Rogue Dialers Still On The Rampage

Seems that those rogue dialers are still out there: This from the Manchester Evening News: £8m net swindle

UP TO 300 internet users a day are targeted by a swindle which cost British consumers about £8m in a year, says BT.

The company has received more than 80,000 complaints from computer users whose machines are linked to premium rate or international numbers without their consent.

Up to 2,000 people a day are now signing up for new BT software which guards against the internet dialler scam.

Victims of the con have seen their BT bills soar by an average £100, with some customers being stung for up to £1,000.

Here’s the software site. The blurb says:

Once downloaded, the software automatically launches everytime you start your computer. It monitors internet dial-up connections and alerts you when unauthorised users attempt to dial restricted numbers. When suspicious activity is noticed a display window will warn “You are attempting to dial a premium rate, international or non-approved number. If you do not want to proceed with this call hang up. If in any doubt you should unplug your modem and check your settings before attempting to redial”.

Scams, Dialers And Urban Myths

When is a scam a scam or an urban myth?

Dinah Greek of Computeractive writes that Britain’s premium rate line watchdog is being inundated with calls from worried consumers about scams that turn out to be untrue.

One email warns of a scam that says people have received a recorded message on their phone informing them that they have won an all-expenses paid holiday. The email goes on to say people who receive these calls are asked to press 9 to hear further details and when they do are connected to a £20.00 per minute premium rate line. This will still charge them for a minimum of five minutes even if they disconnect immediately. It is also claimed that, if callers stay connected, the entire message costs £260.00.

Another email says some people receive a missed call from a number beginning 0709. It is then claimed that, if callers dial this number, they are connected to a £50.00 per minute premium rate line.
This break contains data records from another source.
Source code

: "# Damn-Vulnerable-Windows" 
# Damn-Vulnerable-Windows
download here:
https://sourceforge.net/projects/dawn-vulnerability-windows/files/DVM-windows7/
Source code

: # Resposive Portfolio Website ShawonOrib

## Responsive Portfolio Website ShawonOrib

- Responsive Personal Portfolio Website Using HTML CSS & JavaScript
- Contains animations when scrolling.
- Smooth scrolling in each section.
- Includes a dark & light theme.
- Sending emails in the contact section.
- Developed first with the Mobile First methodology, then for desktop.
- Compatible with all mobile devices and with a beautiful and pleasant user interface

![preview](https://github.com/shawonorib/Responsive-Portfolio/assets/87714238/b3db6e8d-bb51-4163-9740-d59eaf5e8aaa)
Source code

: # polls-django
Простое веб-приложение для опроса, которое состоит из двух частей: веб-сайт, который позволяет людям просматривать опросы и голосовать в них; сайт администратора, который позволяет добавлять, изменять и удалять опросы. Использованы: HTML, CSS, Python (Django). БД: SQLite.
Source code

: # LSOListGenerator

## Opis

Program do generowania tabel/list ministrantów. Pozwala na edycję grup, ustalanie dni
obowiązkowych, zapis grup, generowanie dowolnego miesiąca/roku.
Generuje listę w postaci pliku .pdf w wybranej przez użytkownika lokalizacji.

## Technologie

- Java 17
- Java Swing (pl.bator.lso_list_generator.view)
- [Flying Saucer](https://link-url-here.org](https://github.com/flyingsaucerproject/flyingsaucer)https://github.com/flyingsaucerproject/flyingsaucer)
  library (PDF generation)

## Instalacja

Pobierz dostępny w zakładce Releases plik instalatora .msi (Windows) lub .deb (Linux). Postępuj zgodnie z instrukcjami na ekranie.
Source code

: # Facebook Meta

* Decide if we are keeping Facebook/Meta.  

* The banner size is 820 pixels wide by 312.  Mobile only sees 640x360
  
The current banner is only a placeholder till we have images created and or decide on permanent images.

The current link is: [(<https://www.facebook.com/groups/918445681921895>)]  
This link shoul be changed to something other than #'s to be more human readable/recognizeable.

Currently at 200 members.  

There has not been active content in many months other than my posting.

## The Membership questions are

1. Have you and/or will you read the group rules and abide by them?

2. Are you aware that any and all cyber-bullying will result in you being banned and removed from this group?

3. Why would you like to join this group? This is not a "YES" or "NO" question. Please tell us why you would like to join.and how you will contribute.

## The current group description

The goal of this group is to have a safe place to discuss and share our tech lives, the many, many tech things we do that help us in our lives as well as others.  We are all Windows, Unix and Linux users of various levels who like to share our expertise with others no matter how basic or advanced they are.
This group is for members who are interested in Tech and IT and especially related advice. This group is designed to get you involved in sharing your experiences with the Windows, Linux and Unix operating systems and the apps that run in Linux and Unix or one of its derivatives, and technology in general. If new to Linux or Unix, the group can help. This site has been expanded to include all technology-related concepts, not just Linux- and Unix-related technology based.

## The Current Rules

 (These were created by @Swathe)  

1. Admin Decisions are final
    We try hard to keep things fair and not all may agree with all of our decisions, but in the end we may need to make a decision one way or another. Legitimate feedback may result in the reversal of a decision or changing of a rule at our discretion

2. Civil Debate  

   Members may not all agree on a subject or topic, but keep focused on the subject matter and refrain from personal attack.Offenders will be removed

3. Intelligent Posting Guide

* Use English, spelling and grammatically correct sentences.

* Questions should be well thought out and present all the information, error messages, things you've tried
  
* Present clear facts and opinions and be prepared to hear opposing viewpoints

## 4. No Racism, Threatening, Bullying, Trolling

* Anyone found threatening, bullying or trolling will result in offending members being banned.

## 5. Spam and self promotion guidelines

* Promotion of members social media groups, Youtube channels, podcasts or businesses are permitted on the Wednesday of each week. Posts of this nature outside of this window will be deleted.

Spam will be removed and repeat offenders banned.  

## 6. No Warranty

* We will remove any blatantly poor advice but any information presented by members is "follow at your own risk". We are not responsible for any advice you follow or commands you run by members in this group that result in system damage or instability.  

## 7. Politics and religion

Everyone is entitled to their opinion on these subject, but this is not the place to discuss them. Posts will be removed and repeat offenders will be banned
ICSTIS, the watchdog with a name that sounds like an unpleasant disease, point out that these emails are incorrect. But with the whole rogue dialers thing going on, people are scared. (What I like about this story is that the problem seemed to have started in my old hometown: “We believe these emails started off years ago from a neighborhood watch liaison office in Northampton who got the facts wrong,” an ICSTIS spokesman says. (This, based on my experience of that town, seems plausible.) Since then it’s blown out of all proportion: ICSTIS points out that “these scams just can’t happen. Premium rate tariffs of £20 per minute and £50 per minute do not exist – the highest premium rate tariff available is £1.50 per minute.”

Does the fact that we don’t really know what’s going on in our computer make us prey to these kind of myths? Ignorance, superstition and credulity rise in inverse proportion to our understanding of our environment. Do computers make us more superstitious?

Welcome To Wallon

Turns out I was wrong about the socially engineered spam I wrote about a few days back. Prompted by some readers’ comments, I asked Sophos about it. This is what Carole Theriault has to say about it:

This is mass-mailing worm. It is call Wallon-A.
Essentially, it goes to a dodgy website and downloads a dialler program. Diallers change your modem connection number to a premium rate number without your knowledge or consent…. This is essentially unsolicited mail with a dodgy link.

Roger Thompson of PestPatrol tells me: “it’s a mass mailer, but no attachment… just a URL. The URL goes through a bunch of redirections until it gets to the real website, where it downloads the payload using one of the current exploits.”

Anyway, apologies to everyone for getting it wrong before.